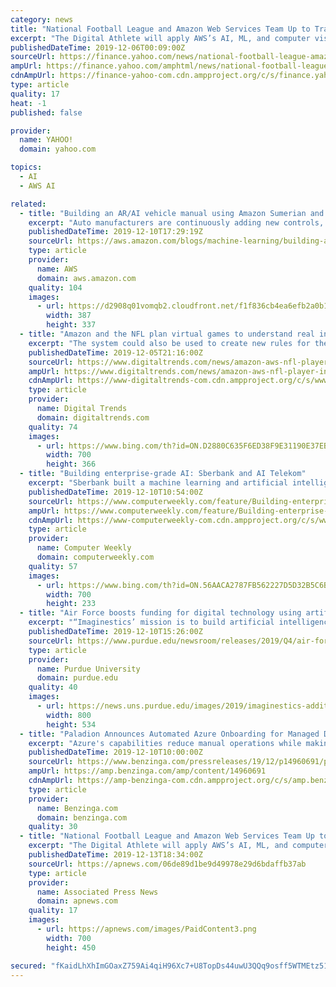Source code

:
 ```yaml
---
category: news
title: "National Football League and Amazon Web Services Team Up to Transform Player Health and Safety Using Cloud Computing and Artificial Intelligence"
excerpt: "The Digital Athlete will apply AWS’s AI, ML, and computer vision technologies, including Amazon Rekognition, to the NFL’s data sets from numerous sources – including historical and current video feeds, player position, play type, equipment choice, playing surface, environmental factors, and aggregated and anonymized player injury ..."
publishedDateTime: 2019-12-06T00:09:00Z
sourceUrl: https://finance.yahoo.com/news/national-football-league-amazon-services-203000206.html
ampUrl: https://finance.yahoo.com/amphtml/news/national-football-league-amazon-services-203000206.html
cdnAmpUrl: https://finance-yahoo-com.cdn.ampproject.org/c/s/finance.yahoo.com/amphtml/news/national-football-league-amazon-services-203000206.html
type: article
quality: 17
heat: -1
published: false

provider:
  name: YAHOO!
  domain: yahoo.com

topics:
  - AI
  - AWS AI

related:
  - title: "Building an AR/AI vehicle manual using Amazon Sumerian and Amazon Lex"
    excerpt: "Auto manufacturers are continuously adding new controls, interfaces, and intelligence into their vehicles. They publish manuals detailing how to use these functions, but these handbooks are cumbersome. Because they consist of hundreds of pages in several languages, it can be difficult to search for relevant"
    publishedDateTime: 2019-12-10T17:29:19Z
    sourceUrl: https://aws.amazon.com/blogs/machine-learning/building-an-ar-ai-vehicle-manual-using-amazon-sumerian-and-amazon-lex/
    type: article
    provider:
      name: AWS
      domain: aws.amazon.com
    quality: 104
    images:
      - url: https://d2908q01vomqb2.cloudfront.net/f1f836cb4ea6efb2a0b1b99f41ad8b103eff4b59/2019/11/27/sumerian-lex-2.gif
        width: 387
        height: 337
  - title: "Amazon and the NFL plan virtual games to understand real injuries"
    excerpt: "The system could also be used to create new rules for the game. The Digital Athlete platform uses AWS technology, including Amazon Rekognition, to tap into the NFL’s already massive data set and video feeds. “By leveraging the breadth and depth of AWS services, the NFL is growing its leadership position in driving innovation and ..."
    publishedDateTime: 2019-12-05T21:16:00Z
    sourceUrl: https://www.digitaltrends.com/news/amazon-aws-nfl-player-injury-simulation/
    ampUrl: https://www.digitaltrends.com/news/amazon-aws-nfl-player-injury-simulation/?amp
    cdnAmpUrl: https://www-digitaltrends-com.cdn.ampproject.org/c/s/www.digitaltrends.com/news/amazon-aws-nfl-player-injury-simulation/?amp
    type: article
    provider:
      name: Digital Trends
      domain: digitaltrends.com
    quality: 74
    images:
      - url: https://www.bing.com/th?id=ON.D2880C635F6ED38F9E31190E37EBD85D
        width: 700
        height: 366
  - title: "Building enterprise-grade AI: Sberbank and AI Telekom"
    excerpt: "Sberbank built a machine learning and artificial intelligence (AI) pipeline and architecture to help industrialise earlier efforts at machine learning and data science – resulting in 50% of its models getting into production in one day, rather than the seven months it took previously. Meanwhile, Austrian telecoms company A1 Telekom has ..."
    publishedDateTime: 2019-12-10T10:54:00Z
    sourceUrl: https://www.computerweekly.com/feature/Building-enterprise-grade-AI-Sberbank-and-AI-Telekom
    ampUrl: https://www.computerweekly.com/feature/Building-enterprise-grade-AI-Sberbank-and-AI-Telekom?amp=1
    cdnAmpUrl: https://www-computerweekly-com.cdn.ampproject.org/c/s/www.computerweekly.com/feature/Building-enterprise-grade-AI-Sberbank-and-AI-Telekom?amp=1
    type: article
    provider:
      name: Computer Weekly
      domain: computerweekly.com
    quality: 57
    images:
      - url: https://www.bing.com/th?id=ON.56AACA2787FB562227D5D32B5C6B0970
        width: 700
        height: 233
  - title: "Air Force boosts funding for digital technology using artificial intelligence for 3D manufacturing"
    excerpt: "“Imaginestics’ mission is to build artificial intelligence-powered solutions for managing digital assets, which aligns perfectly with the needs of the Air Force,” said Jamie Tan, CEO and co-founder of Imaginestics. Jason Mann, additive manufacturing technical lead for the 76th CMXG Reverse Engineering and Critical Tooling (REACT) lab at ..."
    publishedDateTime: 2019-12-10T15:26:00Z
    sourceUrl: https://www.purdue.edu/newsroom/releases/2019/Q4/air-force-boosts-funding-for-digital-technology-using-artificial-intelligence-for-3d-manufacturing.html
    type: article
    provider:
      name: Purdue University
      domain: purdue.edu
    quality: 40
    images:
      - url: https://news.uns.purdue.edu/images/2019/imaginestics-additiveLO.jpg
        width: 800
        height: 534
  - title: "Paladion Announces Automated Azure Onboarding for Managed Detection and Response Services"
    excerpt: "Azure's capabilities reduce manual operations while making it easier to scale over ... This speed is achieved by using Artificial Intelligence and Machine Learning to assess large volumes of data quickly. Enterprise companies from a variety of industries trust Paladion's MDR to protect their sensitive information. The benefits of this next ..."
    publishedDateTime: 2019-12-10T10:00:00Z
    sourceUrl: https://www.benzinga.com/pressreleases/19/12/p14960691/paladion-announces-automated-azure-onboarding-for-managed-detection-and-response-services
    ampUrl: https://amp.benzinga.com/amp/content/14960691
    cdnAmpUrl: https://amp-benzinga-com.cdn.ampproject.org/c/s/amp.benzinga.com/amp/content/14960691
    type: article
    provider:
      name: Benzinga.com
      domain: benzinga.com
    quality: 30
  - title: "National Football League and Amazon Web Services Team Up to Transform Player Health and Safety Using Cloud Computing and Artificial Intelligence"
    excerpt: "The Digital Athlete will apply AWS’s AI, ML, and computer vision technologies, including Amazon Rekognition, to the NFL’s data sets from numerous sources – including historical and current video feeds, player position, play type, equipment choice, playing surface, environmental factors, and aggregated and anonymized player injury ..."
    publishedDateTime: 2019-12-13T18:34:00Z
    sourceUrl: https://apnews.com/06de89d1be9d49978e29d6bdaffb37ab
    type: article
    provider:
      name: Associated Press News
      domain: apnews.com
    quality: 17
    images:
      - url: https://apnews.com/images/PaidContent3.png
        width: 700
        height: 450

secured: "fKaidLhXhImGOaxZ759Ai4qiH96Xc7+U8TopDs44uwU3QQq9osff5WTMEtz51ZqC6tvN+pdLLoQhr7JWNEVXlD4ojk/sgqBYT8jQPSN7NSu16ALOMMkILE53LzbchwUxMCb7Cmcs3xHoNU5wdFIH8V7nsxfgzguhQWJLea8tWwMojO89AmMyAcZfM6J1dbuA1GcThLkVo385FL2dZylHoC/eNae6+ZNEZtG4dJ81HiOZtxjopyeVq1FKkpAGzDr6ulsb7aLZ4XcbXUX5oTQ5HQ==;Ew+C9EA2sVUI3L/jp1YudQ=="
---
```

****************

*Task item:*
Looking at the data above, say how many lines contain the word "Transform", with no added words.

*Worked solution:*
2